Durante un par de meses, el Teatre Nacional de Catalunya ha ofrecido una nueva versión teatral de la clásica tragedia shakespeariana, la cual forma parte de la saga que el bardo inglés dedicó a «loar» las lindezas y proezas de los monarcas británicos. En ella, Lluís Homar encarna al susodicho monarca, acompañado por un elenco actoral nutrido por interprétes como Carme Elias o Julieta Serrano, entre otros.

Esta nueva versión de la monumental obra del maestro Shakespeare – quien esto escribe sigue suscribiendo que nunca antes ni después ha habido en el arte dramatúrgico pluma tan aguda para diseccionar el psiquismo humano -, el director catalán Xavier Albertí nos ofrece una apuesta escénica para trasladar todo el intríngulis que preside la obra shakespeariana mediante una opción estética que se ha convertido en un auténtico leitmotiv de muchos creadores contemporáneos. Me refiero a la hibridación entre arte audiovisual y arte escénico, pudiendo (supuestamente) otorgar una nueva gama de intensidades y sensaciones a los espectáculos. En este caso, el apoyo en una cámara en movimiento que persigue al titánico Homar en su recreación de la nauseabunda criatura shakespeariana permite dar una profundidad al espacio que no solamente ilumina los recovecos velados por el ojo del espectador cuando selecciona determinados fragmentos, sino que testimonia todos los ardides que el monarca va tramando en su afán interminable por obtener un poder que sacie su sed de venganza al haber nacido físicamente deformado.

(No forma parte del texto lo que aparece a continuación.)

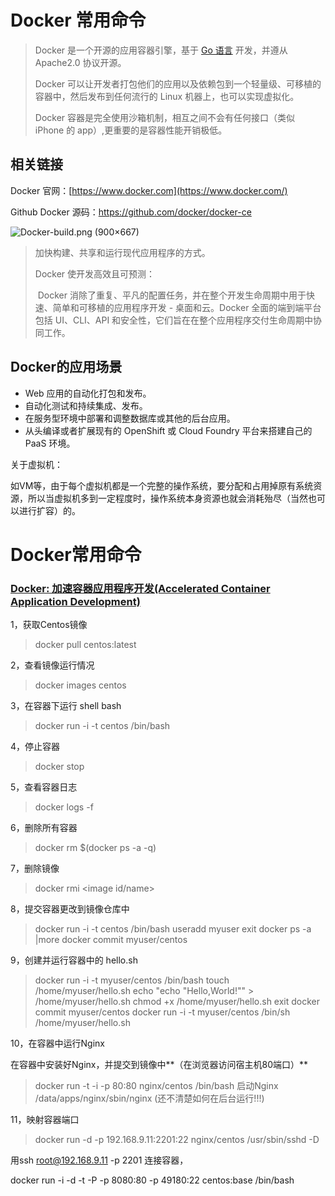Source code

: # Docker 常用命令

> Docker 是一个开源的应用容器引擎，基于 [Go 语言](https://www.runoob.com/go/go-tutorial.html) 开发，并遵从 Apache2.0 协议开源。
>
> Docker 可以让开发者打包他们的应用以及依赖包到一个轻量级、可移植的容器中，然后发布到任何流行的 Linux 机器上，也可以实现虚拟化。
>
> Docker 容器是完全使用沙箱机制，相互之间不会有任何接口（类似 iPhone 的 app）,更重要的是容器性能开销极低。

## 相关链接

Docker 官网：[https://www.docker.com](https://www.docker.com/)

Github Docker 源码：https://github.com/docker/docker-ce

![Docker-build.png (900×667)](https://www.docker.com/wp-content/uploads/2021/09/Docker-build.png)

> 加快构建、共享和运行现代应用程序的方式。
>
> Docker 使开发高效且可预测：
>
> ​	Docker 消除了重复、平凡的配置任务，并在整个开发生命周期中用于快速、简单和可移植的应用程序开发 - 桌面和云。Docker 全面的端到端平台包括 UI、CLI、API 和安全性，它们旨在在整个应用程序交付生命周期中协同工作。



## Docker的应用场景

- Web 应用的自动化打包和发布。
- 自动化测试和持续集成、发布。
- 在服务型环境中部署和调整数据库或其他的后台应用。
- 从头编译或者扩展现有的 OpenShift 或 Cloud Foundry 平台来搭建自己的 PaaS 环境。



关于虚拟机：

如VM等，由于每个虚拟机都是一个完整的操作系统，要分配和占用掉原有系统资源，所以当虚拟机多到一定程度时，操作系统本身资源也就会消耗殆尽（当然也可以进行扩容）的。



# Docker常用命令

### [Docker: 加速容器应用程序开发(Accelerated Container Application Development) ](https://www.docker.com/)



1，获取Centos镜像

 >docker pull centos:latest



2，查看镜像运行情况

 >docker images centos



3，在容器下运行 shell bash

 >docker run -i -t centos /bin/bash



4，停止容器

 >docker stop <CONTAINER ID>



5，查看容器日志

 >docker logs -f <CONTAINER ID>



6，删除所有容器

 >docker rm $(docker ps -a -q)



7，删除镜像

 >docker rmi <image id/name>



8，提交容器更改到镜像仓库中

 >docker run -i -t centos /bin/bash
 >useradd myuser
 >exit
 >docker ps -a |more
 >docker commit <CONTAINER ID> myuser/centos



9，创建并运行容器中的 hello.sh

 >docker run -i -t myuser/centos /bin/bash
 >touch /home/myuser/hello.sh
 >echo "echo \"Hello,World!\"" > /home/myuser/hello.sh
 >chmod +x /home/myuser/hello.sh
 >exit
 >docker commit <CONTAINER ID> myuser/centos
 >docker run -i -t myuser/centos /bin/sh /home/myuser/hello.sh



10，在容器中运行Nginx

在容器中安装好Nginx，并提交到镜像中**（在浏览器访问宿主机80端口）**

 >docker run -t -i -p 80:80 nginx/centos /bin/bash
 > 启动Nginx
 >/data/apps/nginx/sbin/nginx
 > (还不清楚如何在后台运行!!!)



11，映射容器端口

 >docker run -d -p 192.168.9.11:2201:22 nginx/centos /usr/sbin/sshd -D

用ssh root@192.168.9.11 -p 2201 连接容器，

docker run -i -d -t -P -p 8080:80 -p 49180:22 centos:base /bin/bash



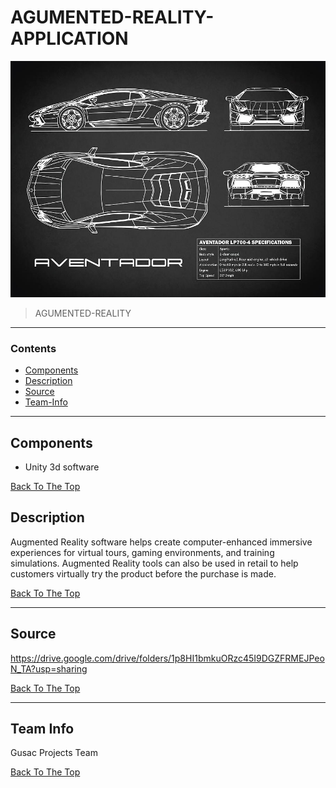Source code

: # AGUMENTED-REALITY-APPLICATION


![](https://github.com/GUSAC-GIT/AGUMENTED-REALITY-APPLICATION/blob/master/aug-images/agumented1.jpg)


> AGUMENTED-REALITY

---

### Contents


- [Components](#components)
- [Description](#description)
- [Source](#source)
- [Team-Info](#team-info)


---

## Components

- Unity 3d software


[Back To The Top](#agumented-reality-application)



## Description

Augmented Reality software helps create computer-enhanced immersive experiences for virtual tours, gaming environments, and training simulations. Augmented Reality tools can also be used in retail to help customers virtually try the product before the purchase is made.



[Back To The Top](#agumented-reality-application)

---

## Source

https://drive.google.com/drive/folders/1p8HI1bmkuORzc45I9DGZFRMEJPeoN_TA?usp=sharing


[Back To The Top](#agumented-reality-application)

---

## Team Info

Gusac Projects Team

[Back To The Top](#fire-fighter-robot)

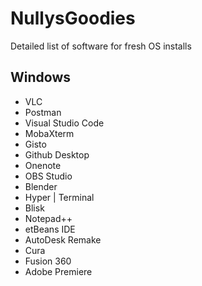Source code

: # NullysGoodies
Detailed list of software for fresh OS installs


## Windows
* VLC
* Postman
* Visual Studio Code
* MobaXterm
* Gisto
* Github Desktop
* Onenote
* OBS Studio
* Blender
* Hyper | Terminal
* Blisk
* Notepad++
* etBeans IDE
* AutoDesk Remake
* Cura
* Fusion 360
* Adobe Premiere

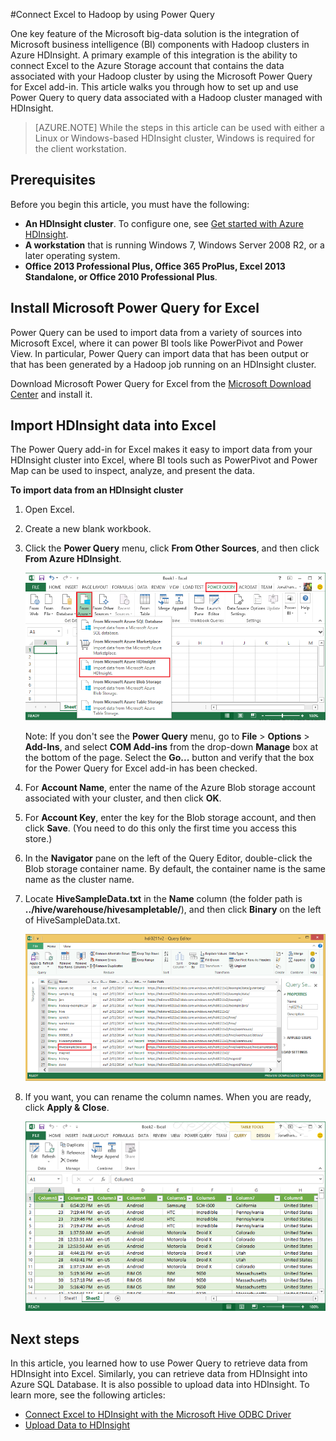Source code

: <properties
	pageTitle="Connect Excel to Hadoop with Power Query | Microsoft Azure"
	description="Learn how to take advantage of business intelligence components and use Power Query for Excel to access data stored in Hadoop on HDInsight."
	services="hdinsight"
	documentationCenter=""
	authors="bradsev"
	manager="paulettm"
	editor="cgronlun"/>

<tags
	ms.service="hdinsight"
	ms.workload="big-data"
	ms.tgt_pltfrm="na"
	ms.devlang="na"
	ms.topic="article"
	ms.date="06/08/2015"
	ms.author="bradsev"/>


#Connect Excel to Hadoop by using Power Query

One key feature of the Microsoft big-data solution is the integration of Microsoft business intelligence (BI) components with Hadoop clusters in Azure HDInsight. A primary example of this integration is the ability to connect Excel to the Azure Storage account that contains the data associated with your Hadoop cluster by using the Microsoft Power Query for Excel add-in. This article walks you through how to set up and use Power Query to query data associated with a Hadoop cluster managed with HDInsight.

> [AZURE.NOTE] While the steps in this article can be used with either a Linux or Windows-based HDInsight cluster, Windows is required for the client workstation.

## Prerequisites

Before you begin this article, you must have the following:

- **An HDInsight cluster**. To configure one, see [Get started with Azure HDInsight][hdinsight-get-started].
- **A workstation** that is running Windows 7, Windows Server 2008 R2, or a later operating system.
- **Office 2013 Professional Plus, Office 365 ProPlus, Excel 2013 Standalone, or Office 2010 Professional Plus**.


## <a id="InstallPowerQuery"></a>Install Microsoft Power Query for Excel

Power Query can be used to import data from a variety of sources into Microsoft Excel, where it can power BI tools like PowerPivot and Power View. In particular, Power Query can import data that has been output or that has been generated by a Hadoop job running on an HDInsight cluster.

Download Microsoft Power Query for Excel from the [Microsoft Download Center][powerquery-download] and install it.

## <a id="ImportData"></a>Import HDInsight data into Excel

The Power Query add-in for Excel makes it easy to import data from your HDInsight cluster into Excel, where BI tools such as PowerPivot and Power Map can be used to inspect, analyze, and present the data.

**To import data from an HDInsight cluster**

1. Open Excel.

2. Create a new blank workbook.

3. Click the **Power Query** menu, click **From Other Sources**, and then click **From Azure HDInsight**.

	![HDI.PowerQuery.SelectHdiSource][image-hdi-powerquery-hdi-source]

	Note: If you don't see the **Power Query** menu, go to **File** > **Options** > **Add-Ins**, and select **COM Add-ins** from the drop-down **Manage** box at the bottom of the page. Select the **Go...** button and verify that the box for the Power Query for Excel add-in has been checked.

3. For **Account Name**, enter the name of the Azure Blob storage account associated with your cluster, and then click **OK**.

4. For **Account Key**, enter the key for the Blob storage account, and then click **Save**. (You need to do this only the first time you access this store.)

5. In the **Navigator** pane on the left of the Query Editor, double-click the Blob storage container name. By default, the container name is the same name as the cluster name.

6. Locate **HiveSampleData.txt** in the **Name** column (the folder path is **../hive/warehouse/hivesampletable/**), and then click **Binary** on the left of HiveSampleData.txt.

	![HDI.PowerQuery.ImportData][image-hdi-powerquery-importdata]

7. If you want, you can rename the column names. When you are ready, click **Apply & Close**.

	![HDI.PowerQuery.ImportedTable][image-hdi-powerquery-imported-table]

## <a id="NextSteps"></a>Next steps

In this article, you learned how to use Power Query to retrieve data from HDInsight into Excel. Similarly, you can retrieve data from HDInsight into Azure SQL Database. It is also possible to upload data into HDInsight. To learn more, see the following articles:

* [Connect Excel to HDInsight with the Microsoft Hive ODBC Driver][hdinsight-ODBC]
* [Upload Data to HDInsight][hdinsight-upload-data]

[hdinsight-ODBC]: hdinsight-connect-excel-hive-ODBC-driver.md
[hdinsight-get-started]: ../hdinsight-get-started.md
[hdinsight-upload-data]: hdinsight-upload-data.md

[image-hdi-powerquery-hdi-source]: ./media/hdinsight-connect-excel-power-query/HDI.PowerQuery.SelectHdiSource.png
[image-hdi-powerquery-importdata]: ./media/hdinsight-connect-excel-power-query/HDI.PowerQuery.ImportData.png
[image-hdi-powerquery-imported-table]: ./media/hdinsight-connect-excel-power-query/HDI.PowerQuery.ImportedTable.PNG

[powerquery-download]: http://go.microsoft.com/fwlink/?LinkID=286689
 

<!---HONumber=July15_HO1-->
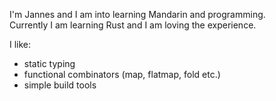 I'm Jannes and I am into learning Mandarin and programming.  
Currently I am learning Rust and I am loving the experience.

I like:  
- static typing
- functional combinators (map, flatmap, fold etc.)
- simple build tools
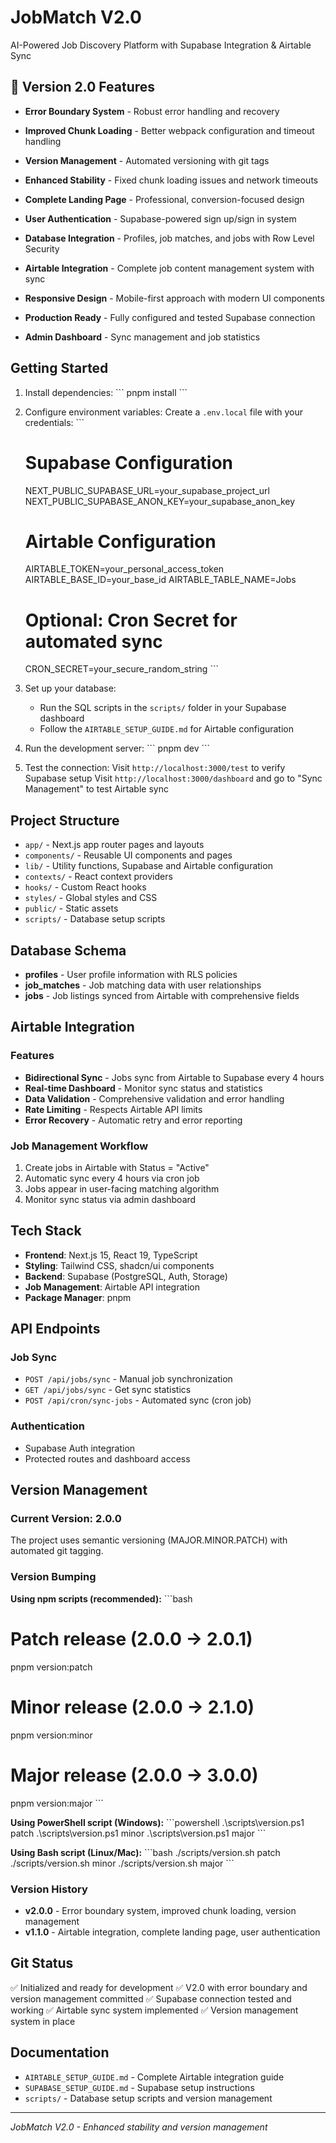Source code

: # JobMatch V2.0

AI-Powered Job Discovery Platform with Supabase Integration & Airtable Sync

## 🚀 Version 2.0 Features

- **Error Boundary System** - Robust error handling and recovery
- **Improved Chunk Loading** - Better webpack configuration and timeout handling
- **Version Management** - Automated versioning with git tags
- **Enhanced Stability** - Fixed chunk loading issues and network timeouts

- **Complete Landing Page** - Professional, conversion-focused design
- **User Authentication** - Supabase-powered sign up/sign in system
- **Database Integration** - Profiles, job matches, and jobs with Row Level Security
- **Airtable Integration** - Complete job content management system with sync
- **Responsive Design** - Mobile-first approach with modern UI components
- **Production Ready** - Fully configured and tested Supabase connection
- **Admin Dashboard** - Sync management and job statistics

## Getting Started

1. Install dependencies:
   \`\`\`
   pnpm install
   \`\`\`

2. Configure environment variables:
   Create a `.env.local` file with your credentials:
   \`\`\`
   # Supabase Configuration
   NEXT_PUBLIC_SUPABASE_URL=your_supabase_project_url
   NEXT_PUBLIC_SUPABASE_ANON_KEY=your_supabase_anon_key
   
   # Airtable Configuration
   AIRTABLE_TOKEN=your_personal_access_token
   AIRTABLE_BASE_ID=your_base_id
   AIRTABLE_TABLE_NAME=Jobs
   
   # Optional: Cron Secret for automated sync
   CRON_SECRET=your_secure_random_string
   \`\`\`

3. Set up your database:
   - Run the SQL scripts in the `scripts/` folder in your Supabase dashboard
   - Follow the `AIRTABLE_SETUP_GUIDE.md` for Airtable configuration

4. Run the development server:
   \`\`\`
   pnpm dev
   \`\`\`

5. Test the connection:
   Visit `http://localhost:3000/test` to verify Supabase setup
   Visit `http://localhost:3000/dashboard` and go to "Sync Management" to test Airtable sync

## Project Structure
- `app/` - Next.js app router pages and layouts
- `components/` - Reusable UI components and pages
- `lib/` - Utility functions, Supabase and Airtable configuration
- `contexts/` - React context providers
- `hooks/` - Custom React hooks
- `styles/` - Global styles and CSS
- `public/` - Static assets
- `scripts/` - Database setup scripts

## Database Schema
- **profiles** - User profile information with RLS policies
- **job_matches** - Job matching data with user relationships
- **jobs** - Job listings synced from Airtable with comprehensive fields

## Airtable Integration

### Features
- **Bidirectional Sync** - Jobs sync from Airtable to Supabase every 4 hours
- **Real-time Dashboard** - Monitor sync status and statistics
- **Data Validation** - Comprehensive validation and error handling
- **Rate Limiting** - Respects Airtable API limits
- **Error Recovery** - Automatic retry and error reporting

### Job Management Workflow
1. Create jobs in Airtable with Status = "Active"
2. Automatic sync every 4 hours via cron job
3. Jobs appear in user-facing matching algorithm
4. Monitor sync status via admin dashboard

## Tech Stack
- **Frontend**: Next.js 15, React 19, TypeScript
- **Styling**: Tailwind CSS, shadcn/ui components
- **Backend**: Supabase (PostgreSQL, Auth, Storage)
- **Job Management**: Airtable API integration
- **Package Manager**: pnpm

## API Endpoints

### Job Sync
- `POST /api/jobs/sync` - Manual job synchronization
- `GET /api/jobs/sync` - Get sync statistics
- `POST /api/cron/sync-jobs` - Automated sync (cron job)

### Authentication
- Supabase Auth integration
- Protected routes and dashboard access

## Version Management

### Current Version: 2.0.0

The project uses semantic versioning (MAJOR.MINOR.PATCH) with automated git tagging.

### Version Bumping

**Using npm scripts (recommended):**
\`\`\`bash
# Patch release (2.0.0 -> 2.0.1)
pnpm version:patch

# Minor release (2.0.0 -> 2.1.0)
pnpm version:minor

# Major release (2.0.0 -> 3.0.0)
pnpm version:major
\`\`\`

**Using PowerShell script (Windows):**
\`\`\`powershell
.\scripts\version.ps1 patch
.\scripts\version.ps1 minor
.\scripts\version.ps1 major
\`\`\`

**Using Bash script (Linux/Mac):**
\`\`\`bash
./scripts/version.sh patch
./scripts/version.sh minor
./scripts/version.sh major
\`\`\`

### Version History
- **v2.0.0** - Error boundary system, improved chunk loading, version management
- **v1.1.0** - Airtable integration, complete landing page, user authentication

## Git Status
✅ Initialized and ready for development
✅ V2.0 with error boundary and version management committed
✅ Supabase connection tested and working
✅ Airtable sync system implemented
✅ Version management system in place

## Documentation
- `AIRTABLE_SETUP_GUIDE.md` - Complete Airtable integration guide
- `SUPABASE_SETUP_GUIDE.md` - Supabase setup instructions
- `scripts/` - Database setup scripts and version management

---
*JobMatch V2.0 - Enhanced stability and version management*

Dicho esto, debo decir que, como espectador, agradecí que Albertí se alejase de tópicos desastrosamente naturalistas como los de la inefable Vida privada, auténtico jarrón de agua fría en la temporada del Lliure de Montjuïc durante el período 2010-2011. Si bien la traducción al catalán con la que se maneja la dramaturgia y el montaje es exquisita, el estatismo que preside el deambulamiento de gran parte de los actores durante el desarrollo de la tragedia carga el ambiente con un hieratismo que entorpece la ya por sí compleja cadencia de los versos del maestro Shakespeare. En otras palabras, Shakespeare no es un autor para ser recitado, sino para ser vivido, pide a gritos que cuerpo y palabra se acoplen mediante desgarros y producciones de intensidades incesantes. Si a ello le juntamos lo errático que constituye el primer acto, con todos los actores a medio gas (incluido el señor Homar), la primera hora se hace difícil de soportar. Es una auténtica lástima que esto ocurra, ya que, tal y como lo analizó el genial Sigmund Freud, Ricardo III muestra el anhelo interminable sde un personaje que, dada su falta de gracia física, se cree en el derecho abusivo de obtener una compensación tiránica por semejante contingencia. Bien presente en la actualidad con todos los sujetos que no cesan en su empeño por reivindiciaciones narcisistas bajo el lema: «Yo me lo merezco todo».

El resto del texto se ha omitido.